[Rendered images with source text]
--- START ---

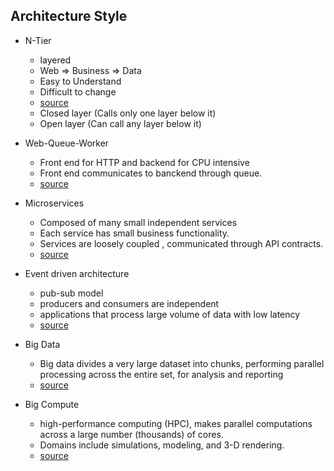 ## Architecture Style
* N-Tier
    * layered
    * Web => Business => Data
    * Easy to Understand
    * Difficult to change
    * [source](https://docs.microsoft.com/en-us/azure/architecture/guide/architecture-styles/n-tier)
    * Closed layer (Calls only one layer below it)
    * Open layer (Can call any layer below it)
* Web-Queue-Worker 
    * Front end for HTTP and backend for CPU intensive
    * Front end communicates to banckend through queue.
    * [source](https://docs.microsoft.com/en-us/azure/architecture/guide/architecture-styles/web-queue-worker)

* Microservices
    * Composed of many small independent services
    * Each service has small business functionality.
    * Services are loosely coupled , communicated through API contracts.
    * [source](https://docs.microsoft.com/en-us/azure/architecture/guide/architecture-styles/microservices)

* Event driven architecture
    * pub-sub model
    * producers and consumers are independent
    * applications that process large volume of data with low latency
    * [source](https://docs.microsoft.com/en-us/azure/architecture/guide/architecture-styles/event-driven)

* Big Data
    * Big data divides a very large dataset into chunks, performing parallel processing across the entire set, for analysis and reporting
    * [source](https://docs.microsoft.com/en-us/azure/architecture/guide/architecture-styles/big-data)
* Big Compute
    * high-performance computing (HPC), makes parallel computations across a large number (thousands) of cores.
    * Domains include simulations, modeling, and 3-D rendering.
    * [source](https://docs.microsoft.com/en-us/azure/architecture/guide/architecture-styles/big-compute)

--- END ---

▸ Task details: Copy the entries character for character, excluding any pictures.

▸ Written response:
 ## Architecture Style
* N-Tier
    * layered
    * Web => Business => Data
    * Easy to Understand
    * Difficult to change
    * [source](https://docs.microsoft.com/en-us/azure/architecture/guide/architecture-styles/n-tier)
    * Closed layer (Calls only one layer below it)
    * Open layer (Can call any layer below it)
* Web-Queue-Worker 
    * Front end for HTTP and backend for CPU intensive
    * Front end communicates to banckend through queue.
    * [source](https://docs.microsoft.com/en-us/azure/architecture/guide/architecture-styles/web-queue-worker)

* Microservices
    * Composed of many small independent services
    * Each service has small business functionality.
    * Services are loosely coupled , communicated through API contracts.
    * [source](https://docs.microsoft.com/en-us/azure/architecture/guide/architecture-styles/microservices)

* Event driven architecture
    * pub-sub model
    * producers and consumers are independent
    * applications that process large volume of data with low latency
    * [source](https://docs.microsoft.com/en-us/azure/architecture/guide/architecture-styles/event-driven)

* Big Data
    * Big data divides a very large dataset into chunks, performing parallel processing across the entire set, for analysis and reporting
    * [source](https://docs.microsoft.com/en-us/azure/architecture/guide/architecture-styles/big-data)
* Big Compute
    * high-performance computing (HPC), makes parallel computations across a large number (thousands) of cores.
    * Domains include simulations, modeling, and 3-D rendering.
    * [source](https://docs.microsoft.com/en-us/azure/architecture/guide/architecture-styles/big-compute)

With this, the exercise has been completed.